Reputation: 327
I have a data frame that looks like the following:
tibble(term = c(
rep("a:b", 2),
rep("b:a", 2),
rep("c:d", 2),
rep("d:c", 2),
rep("g:h", 2),
rep("h:g", 2)
))
I would like to add an extra column in this data frame that takes on the same value for any pair that have the same characters but reversed and separated by a ":" (i.e. a:b and b:a would be codded the same way; similar for c:d and d:c and all the other pairs).
I thought of something like the following:
%>%
mutate(term_adjusted = case_when(grepl("a:b|b:a", term) ~ "a:b"))
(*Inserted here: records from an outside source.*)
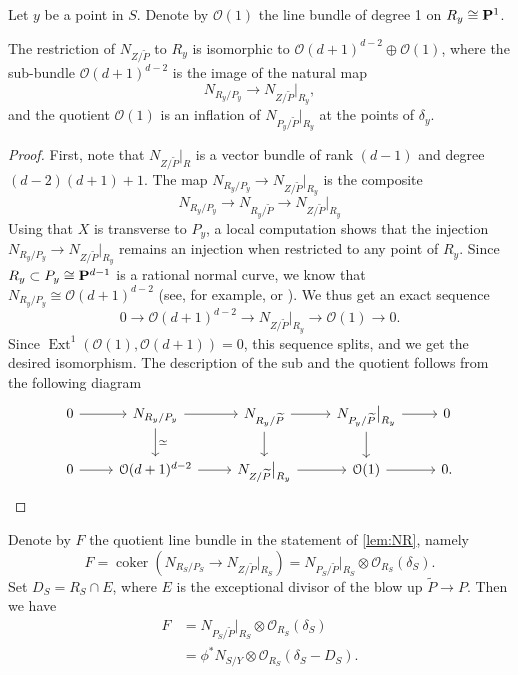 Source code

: \documentclass[11 pt]{amsart}
\renewcommand{\O}{{\mathcal O}}
\renewcommand {\P}{{\bf P}}
\providecommand{\coker}{\operatorname{coker}}
\providecommand{\Ext}{\operatorname{Ext}}
\numberwithin{equation}{section}
\begin{document}
Let $y$ be a point in $S$.
Denote by $\O(1)$ the line bundle of degree 1 on $R_y \cong \P^1$.
\begin{proposition}
  \label{lem:NR}
  The restriction of $N_{Z/\widetilde{P}}$ to $R_y$ is isomorphic to $\O(d+1)^{d-2} \oplus \O(1)$, where the sub-bundle $\O(d+1)^{d-2}$ is the image of the natural map
  \[ N_{R_y/P_y} \to N_{Z/\widetilde{P}}\big|_{R_y},\]
  and the quotient $\O(1)$ is an inflation of $N_{P_y/\widetilde{P}}\big |_{R_y}$ at the points of $\delta_y$.
\end{proposition}
\begin{proof}
  First, note that $N_{Z/\widetilde{P}}\big|_R$ is a vector bundle of rank $(d-1)$ and degree $(d-2)(d+1)+1$.
  The map $N_{R_y/P_y} \to N_{Z/\widetilde{P}}\big|_{R_y}$ is the composite
  \[ N_{R_y/P_y} \to N_{R_y/\widetilde{P}} \to N_{Z/\widetilde{P}}\big|_{R_y}\]
  Using that $X$ is transverse to $P_y$, a local computation shows that the injection $N_{R_y/P_y} \to N_{Z/\widetilde{P}}\big|_{R_y}$ remains an injection when restricted to any point of $R_y$.
  Since $R_y \subset P_y \cong \P^{d-1}$ is a rational normal curve, we know that $N_{R_y/P_y} \cong \O(d+1)^{d-2}$ (see, for example, \cite[II]{sac:80} or \cite[Example~4.6.6]{ser:06}).
  We thus get an exact sequence
  \begin{equation}
    0 \to \O(d+1)^{d-2} \to N_{Z/\widetilde{P}}\big|_{R_y} \to \O(1) \to 0.
  \end{equation}
  Since $\Ext^1(\O(1), \O(d+1)) = 0$, this sequence splits, and we get the desired isomorphism.
  The description of the sub and the quotient follows from the following diagram
  \[
    \begin{tikzcd}
      0 \arrow{r}& N_{R_y/P_y} \arrow{r}\arrow{d}{\simeq} &N_{R_y/\widetilde{P}} \arrow{r}\arrow{d}& N_{P_y/\widetilde{P}}\big|_{R_y} \arrow{r}\arrow{d}& 0\\
      0 \arrow{r}& \O(d+1)^{d-2} \arrow{r}& N_{Z/\widetilde{P}}\big|_{R_y} \arrow{r}& \O(1) \arrow{r}& 0.
  \end{tikzcd}
  \]
\end{proof}
Denote by $F$ the quotient line bundle in the statement of \autoref{lem:NR}, namely
\[F = \coker \left(N_{R_S/P_S} \to N_{Z/\widetilde{P}} \big|_{R_S} \right) = N_{P_S/\widetilde{P}}\big|_{R_S} \otimes \O_{R_S}\left(\delta_S\right) .\]
Set $D_S = R_S \cap E$, where $E$ is the exceptional divisor of the blow up $\widetilde{P} \to P$.
Then we have
\begin{align*}
  F &= N_{P_S/\widetilde{P}}\big|_{R_S} \otimes \O_{R_S}\left(\delta_S\right) \\
  &= \phi^* N_{S/Y} \otimes \O_{R_S}\left(\delta_S - D_S\right).
\end{align*}
\end{document}
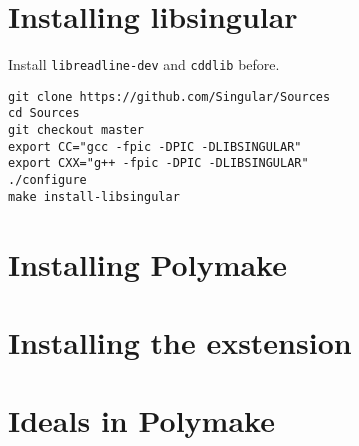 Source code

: \documentclass[a4paper]{article}
\begin{document}
\section{Installing libsingular}
Install {\tt libreadline-dev} and {\tt cddlib} before.
\begin{verbatim}
git clone https://github.com/Singular/Sources
cd Sources
git checkout master
export CC="gcc -fpic -DPIC -DLIBSINGULAR"
export CXX="g++ -fpic -DPIC -DLIBSINGULAR"
./configure
make install-libsingular
\end{verbatim}
\section{Installing Polymake}

\section{Installing the exstension}

\section{Ideals in Polymake}
\end{document}
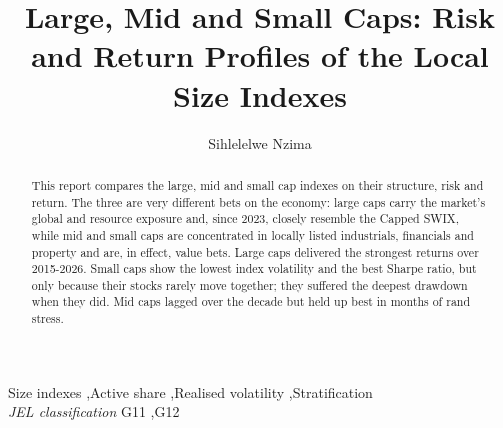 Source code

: \documentclass[11pt,preprint]{elsarticle}
\numberwithin{equation}{section}
\numberwithin{figure}{section}
\numberwithin{table}{section}
\begin{document}
\begin{frontmatter}  %

\title{Large, Mid and Small Caps: Risk and Return Profiles of the Local
Size Indexes}





\author[Add1]{Sihlelelwe Nzima}
\ead{}





\address[Add1]{Stellenbosch University, Stellenbosch, South Africa}


\begin{abstract}
\small{
This report compares the large, mid and small cap indexes on their
structure, risk and return. The three are very different bets on the
economy: large caps carry the market's global and resource exposure and,
since 2023, closely resemble the Capped SWIX, while mid and small caps
are concentrated in locally listed industrials, financials and property
and are, in effect, value bets. Large caps delivered the strongest
returns over 2015-2026. Small caps show the lowest index volatility and
the best Sharpe ratio, but only because their stocks rarely move
together; they suffered the deepest drawdown when they did. Mid caps
lagged over the decade but held up best in months of rand stress.
}
\end{abstract}

\vspace{1cm}


\begin{keyword}
\footnotesize{
Size indexes \sep Active share \sep Realised volatility
\sep Stratification \\
\vspace{0.3cm}
}
\footnotesize{
\textit{JEL classification} G11 \sep G12
}
\end{keyword}



\vspace{0.5cm}

\end{frontmatter}

\setcounter{footnote}{0}



\pagestyle{fancy}
\chead{}
\rhead{}
\lfoot{}
\lhead{}
\cfoot{}
\end{document}
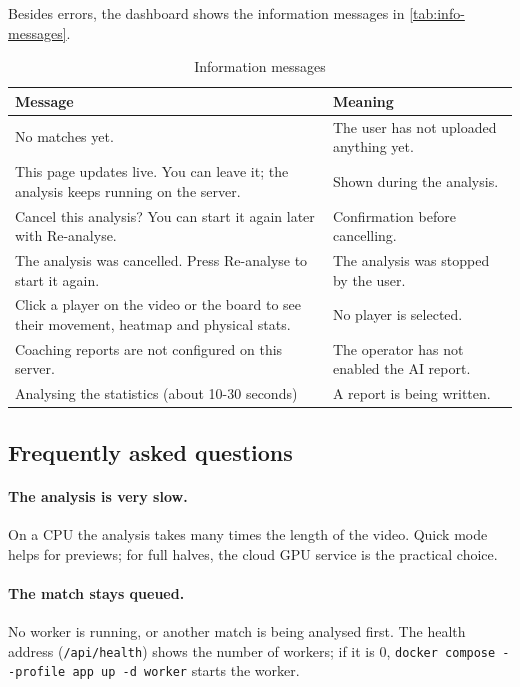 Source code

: Besides errors, the dashboard shows the information messages in \autoref{tab:info-messages}.

\begin{table}[H]
	\centering
	\begin{tabular}{|p{}|p{}|}
		\hline
		\textbf{Message} & \textbf{Meaning} \\
		\hline
		No matches yet. & The user has not uploaded anything yet. \\
		\hline
		This page updates live. You can leave it; the analysis keeps running on the server. & Shown during the analysis. \\
		\hline
		Cancel this analysis? You can start it again later with Re-analyse. & Confirmation before cancelling. \\
		\hline
		The analysis was cancelled. Press Re-analyse to start it again. & The analysis was stopped by the user. \\
		\hline
		Click a player on the video or the board to see their movement, heatmap and physical stats. & No player is selected. \\
		\hline
		Coaching reports are not configured on this server. & The operator has not enabled the AI report. \\
		\hline
		Analysing the statistics (about 10-30 seconds) & A report is being written. \\
		\hline
	\end{tabular}
	\caption{Information messages}
	\label{tab:info-messages}
\end{table}

\subsection*{Frequently asked questions}

\paragraph{The analysis is very slow.} On a CPU the analysis takes many times the length of the video. Quick mode helps for previews; for full halves, the cloud GPU service is the practical choice.

\paragraph{The match stays queued.} No worker is running, or another match is being analysed first. The health address (\texttt{/api/health}) shows the number of workers; if it is 0, \texttt{docker compose -{}-profile app up -d worker} starts the worker.

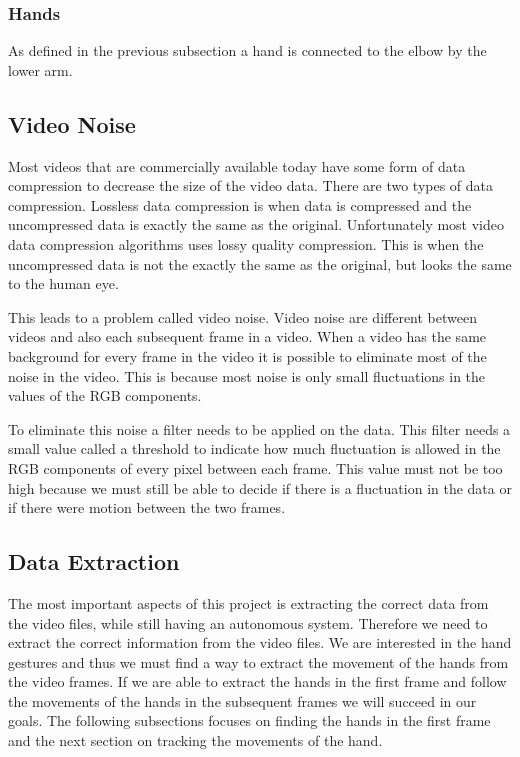 \documentclass[a4paper,11pt,titlepage]{article}
\begin{document}
\subsubsection{Hands}
As defined in the previous subsection a hand is connected to the elbow by the lower arm.

\subsection{Video Noise}
Most videos that are commercially available today have some form of data compression to decrease the size of the video data. There are two types of data compression. Lossless data compression is when data is compressed and the uncompressed data is exactly the same as the original. Unfortunately most video data compression algorithms uses lossy quality compression. This is when the uncompressed data is not the exactly the same as the original, but looks the same to the human eye.

This leads to a problem called video noise. Video noise are different between videos and also each subsequent frame in a video. When a video has the same background for every frame in the video it is possible to eliminate most of the noise in the video. This is because most noise is only small fluctuations in the values of the RGB components.

To eliminate this noise a filter needs to be applied on the data. This filter needs a small value called a threshold to indicate how much fluctuation is allowed in the RGB components of every pixel between each frame. This value must not be too high because we must still be able to decide if there is a fluctuation in the data or if there were motion between the two frames.

\subsection{Data Extraction}
The most important aspects of this project is extracting the correct data from the video files, while still having an autonomous system. Therefore we need to extract the correct information from the video files. We are interested in the hand gestures and thus we must find a way to extract the movement of the hands from the video frames. If we are able to extract the hands in the first frame and follow the movements of the hands in the subsequent frames we will succeed in our goals. The following subsections focuses on finding the hands in the first frame and the next section on tracking the movements of the hand.
\end{document}
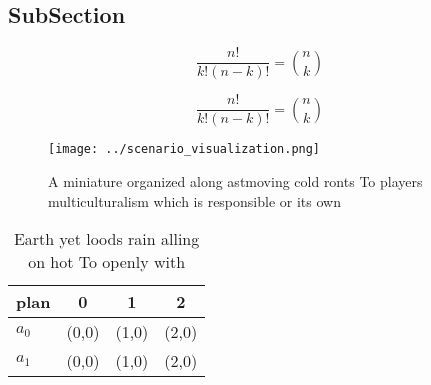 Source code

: \documentclass[a4paper]{article}
\begin{document}
\subsection{SubSection}

\[ \frac{n!}{k!(n-k)!} = \binom{n}{k} \]

\[ \frac{n!}{k!(n-k)!} = \binom{n}{k} \]

\begin{figure}
\centering
\texttt{[image: ../scenario\_visualization.png]}
\caption{A miniature organized along astmoving cold ronts To players multiculturalism which is responsible or its own 
}
\end{figure}
 
\begin{table}
\begin{adjustbox}{width=0.6\columnwidth}
\begin{tabular}{|l|l|l|l|}
\hline
\textbf{plan} & \multicolumn{1}{c|}{\textbf{0}} & \multicolumn{1}{c|}{\textbf{1}} & \multicolumn{1}{c|}{\textbf{2}} \\ \hline
\textbf{$a_0$}  & (0,0) & (1,0) & (2,0) \\ \hline
\textbf{$a_1$}  & (0,0) & (1,0) & (2,0) \\ \hline
\end{tabular}
\end{adjustbox}
\caption{Earth yet loods rain alling on hot To openly with
}
\end{table}
\end{document}
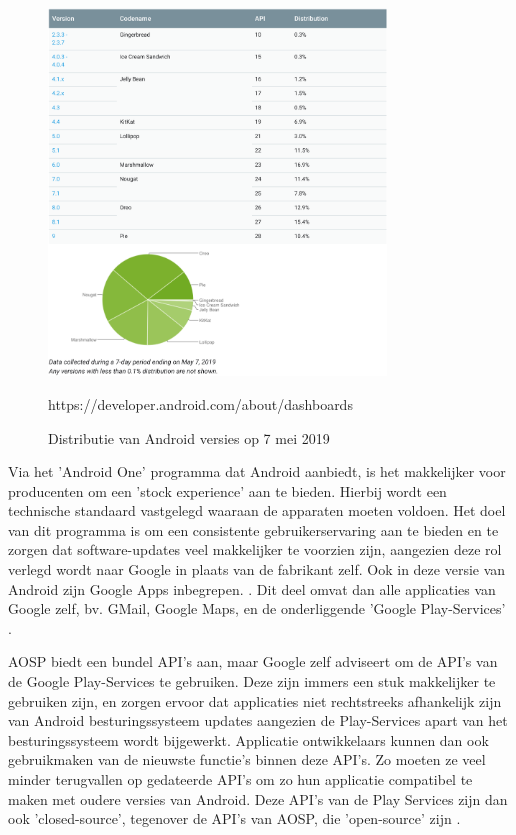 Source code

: \begin{figure}
    \centering
    \includegraphics[width=0.8\textwidth]{img/fragmentation.png}
    \caption{Distributie van Android versies op 7 mei 2019}
    \label{fig:androidfragmentation}
    \medskip
    \small
    https://developer.android.com/about/dashboards
\end{figure}

Via het 'Android One' programma dat Android aanbiedt, is het makkelijker voor producenten om een 'stock experience' aan te bieden. Hierbij wordt een technische standaard vastgelegd waaraan de apparaten moeten voldoen. Het doel van dit programma is om een consistente gebruikerservaring aan te bieden en te zorgen dat software-updates veel makkelijker te voorzien zijn, aangezien deze rol verlegd wordt naar Google in plaats van de fabrikant zelf. Ook in deze versie van Android zijn Google Apps inbegrepen. \autocite{android_androidone}.  Dit deel omvat dan alle applicaties van Google zelf, bv. GMail, Google Maps, en de onderliggende 'Google Play-Services' \autocite{amadeo_open-source}.

AOSP biedt een bundel API's  aan, maar Google zelf adviseert om de API's van de Google Play-Services te gebruiken. Deze zijn immers een stuk makkelijker te gebruiken zijn, en zorgen ervoor dat applicaties niet rechtstreeks afhankelijk zijn van Android besturingssysteem updates aangezien de Play-Services apart van het besturingssysteem wordt bijgewerkt. Applicatie ontwikkelaars kunnen dan ook gebruikmaken van de nieuwste functie's binnen deze API's. Zo moeten ze veel minder terugvallen op gedateerde API's om zo hun applicatie compatibel te maken met oudere versies van Android.  Deze API's van de Play Services zijn dan ook 'closed-source', tegenover de API's van AOSP, die 'open-source' zijn \autocite{marshall_google-play-services} . 

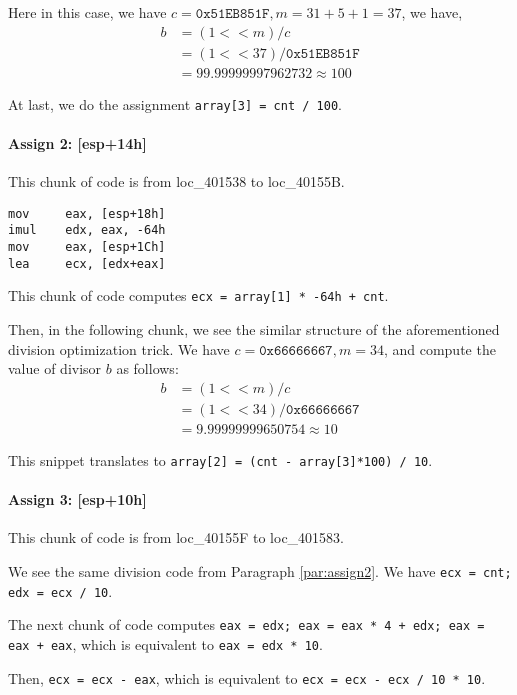 \documentclass[11pt]{article}
\begin{document}
Here in this case, we have $c = \mathtt{0x51EB851F}, m = 31+5+1=37$, we have,
\begin{align*}
    b &= (1 << m) / c \\
    &= (1 << 37) / \mathtt{0x51EB851F} \\
    &=99.99999997962732 \approx 100
\end{align*}

At last, we do the assignment \lstinline{array[3] = cnt / 100}.

\paragraph{Assign 2: [esp+14h]} This chunk of code is from loc\_401538 to loc\_40155B.

\begin{lstlisting}[language={[x86masm]Assembler}]
mov     eax, [esp+18h]
imul    edx, eax, -64h
mov     eax, [esp+1Ch]
lea     ecx, [edx+eax]
\end{lstlisting}

This chunk of code computes \lstinline{ecx = array[1] * -64h + cnt}.

Then, in the following chunk, we see the similar structure of the aforementioned division optimization trick. We have $c=\mathtt{0x66666667}, m = 34$, and compute the value of divisor $b$ as follows:
\begin{align*}
    b &= (1 << m) / c \\
    &= (1 << 34) / \mathtt{0x66666667} \\
    &= 9.99999999650754 \approx 10
\end{align*}\label{par:assign2}

This snippet translates to \lstinline{array[2] = (cnt - array[3]*100) / 10}.

\paragraph{Assign 3: [esp+10h]} This chunk of code is from loc\_40155F to loc\_401583.

We see the same division code from Paragraph \ref{par:assign2}. We have \lstinline{ecx = cnt; edx = ecx / 10}.

The next chunk of code computes \lstinline{eax = edx; eax = eax * 4 + edx; eax = eax + eax}, which is equivalent to \lstinline{eax = edx * 10}. 

Then, \lstinline{ecx = ecx - eax}, which is equivalent to \lstinline{ecx = ecx - ecx / 10 * 10}.
\end{document}
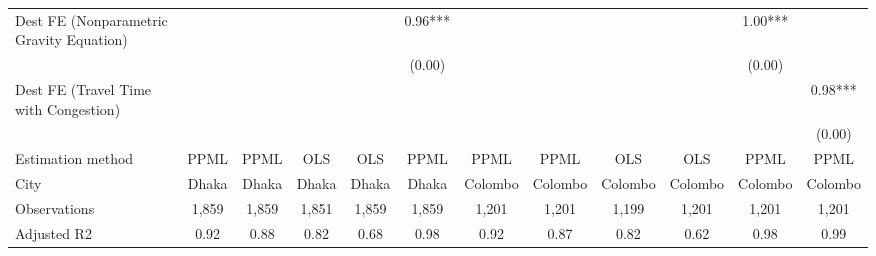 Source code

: {\begin{tabular}{l*{11}{c}}
\addlinespace
Dest FE (Nonparametric Gravity Equation)&               &               &               &               &        0.96***&               &               &               &               &        1.00***&               \\
            &               &               &               &               &      (0.00)   &               &               &               &               &      (0.00)   &               \\
\addlinespace
Dest FE (Travel Time with Congestion)&               &               &               &               &               &               &               &               &               &               &        0.98***\\
            &               &               &               &               &               &               &               &               &               &               &      (0.00)   \\
\addlinespace\addlinespace
Estimation method&        PPML   &        PPML   &         OLS   &         OLS   &        PPML   &        PPML   &        PPML   &         OLS   &         OLS   &        PPML   &        PPML   \\
City        &       Dhaka   &       Dhaka   &       Dhaka   &       Dhaka   &       Dhaka   &     Colombo   &     Colombo   &     Colombo   &     Colombo   &     Colombo   &     Colombo   \\
Observations&       1,859   &       1,859   &       1,851   &       1,859   &       1,859   &       1,201   &       1,201   &       1,199   &       1,201   &       1,201   &       1,201   \\
Adjusted R2 &        0.92   &        0.88   &        0.82   &        0.68   &        0.98   &        0.92   &        0.87   &        0.82   &        0.62   &        0.98   &        0.99   \\
\bottomrule
\end{tabular}
}
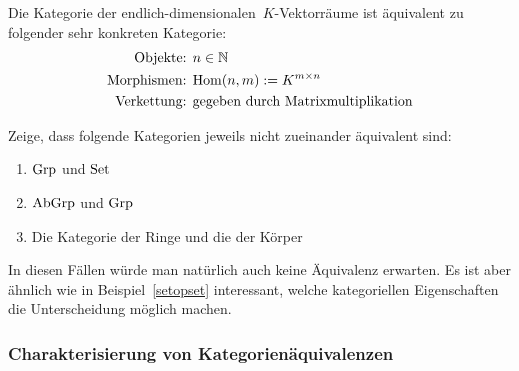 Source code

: \begin{bsp}Die Kategorie der endlich-dimensionalen~$K$-Vektorräume ist
äquivalent zu folgender sehr konkreten Kategorie:
\begin{align*}
  \text{Objekte: } & n \in \mathbb{N} \\
  \text{Morphismen: } & \mathrm{Hom}(n,m) := K^{m \times n} \\
  \text{Verkettung: } & \text{gegeben durch Matrixmultiplikation}
\end{align*}
\end{bsp}

\begin{aufg}Zeige, dass folgende
Kategorien jeweils nicht zueinander äquivalent sind:
\begin{enumerate}
\item $\mathrm{Grp}$ und $\mathrm{Set}$
\item $\mathrm{AbGrp}$ und $\mathrm{Grp}$
\item Die Kategorie der Ringe und die der Körper
\end{enumerate}
In diesen Fällen würde man natürlich auch keine Äquivalenz erwarten. Es ist
aber ähnlich wie in Beispiel~\ref{setopset} interessant, welche kategoriellen
Eigenschaften die Unterscheidung möglich machen.
\end{aufg}


\subsubsection*{Charakterisierung von Kategorienäquivalenzen}

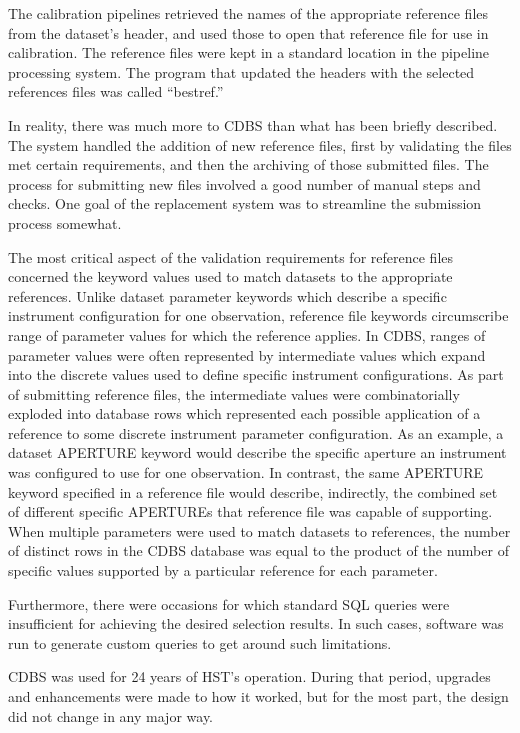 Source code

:\documentclass[final,authoryear,5p,times,twocolumn]{elsarticle}
\begin{document}
The calibration pipelines retrieved the names of the appropriate reference
files from the dataset's header, and used those to open that reference file
for use in calibration. The reference files were kept in a standard location in
the pipeline processing system. The program that updated the headers with the
selected references files was called ``bestref.''

In reality, there was much more to CDBS than what has been briefly
described. The system handled the addition of new reference files, first by
validating the files met certain requirements, and then the archiving of those
submitted files. The process for submitting new files involved a good number of
manual steps and checks. One goal of the replacement system was to streamline
the submission process somewhat.

The most critical aspect of the validation requirements for reference files
concerned the keyword values used to match datasets to the appropriate
references.  Unlike dataset parameter keywords which describe a specific
instrument configuration for one observation, reference file keywords
circumscribe range of parameter values for which the reference applies.  In
CDBS, ranges of parameter values were often represented by intermediate values
which expand into the discrete values used to define specific instrument
configurations.  As part of submitting reference files, the intermediate values
were combinatorially exploded into database rows which represented each
possible application of a reference to some discrete instrument parameter
configuration.  As an example, a dataset APERTURE keyword would describe the
specific aperture an instrument was configured to use for one observation. In
contrast, the same APERTURE keyword specified in a reference file would
describe, indirectly, the combined set of different specific APERTUREs that
reference file was capable of supporting.  When multiple parameters were used
to match datasets to references, the number of distinct rows in the CDBS
database was equal to the product of the number of specific values supported by
a particular reference for each parameter.

Furthermore, there were occasions for which standard SQL queries were
insufficient for achieving the desired selection results. In such cases,
software was run to generate custom queries to get around such limitations.

CDBS was used for 24 years of HST's operation. During that period, upgrades and
enhancements were made to how it worked, but for the most part, the design did
not change in any major way.
\end{document}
but I have a large number of these pairs in my dataset and would like a way to automate that, hence my question:
How can I do this operation automatically without having to hard code for each pair separately?
Thank you!
Upvotes: 1
Views: 64
Reputation: 388982
tidyverse
option -
library(dplyr)
library(tidyr)
df %>%
separate(term, c('term1', 'term2'), sep = ':', remove = FALSE) %>%
mutate(col1 = pmin(term1, term2), col2 = pmax(term1, term2)) %>%
unite(result, col1, col2, sep = ':') %>%
select(term, result)
# term result
# <chr> <chr>
# 1 a:b a:b
# 2 a:b a:b
# 3 b:a a:b
# 4 b:a a:b
# 5 c:d c:d
# 6 c:d c:d
# 7 d:c c:d
# 8 d:c c:d
# 9 g:h g:h
#10 g:h g:h
#11 h:g g:h
#12 h:g g:h
Upvotes: 1
Reputation: 2626
How about:
libary(dplyr)
your_data %>%
mutate(term_adjusted = term %>%
strsplit(":") %>%
purrr::map_chr(~ .x %>%
sort() %>%
paste(collapse = ":")))
Base R option
your_data$term_adjusted <- your_data$term |>
strsplit(":") |>
lapply(sort) |>
lapply(paste, collapse = ":") |>
unlist()
Either returns:
# A tibble: 12 x 2
term term_adjusted
<chr> <chr>
1 a:b a:b
2 a:b a:b
3 b:a a:b
4 b:a a:b
5 c:d c:d
6 c:d c:d
7 d:c c:d
8 d:c c:d
9 g:h g:h
10 g:h g:h
11 h:g g:h
12 h:g g:h
Upvotes: 3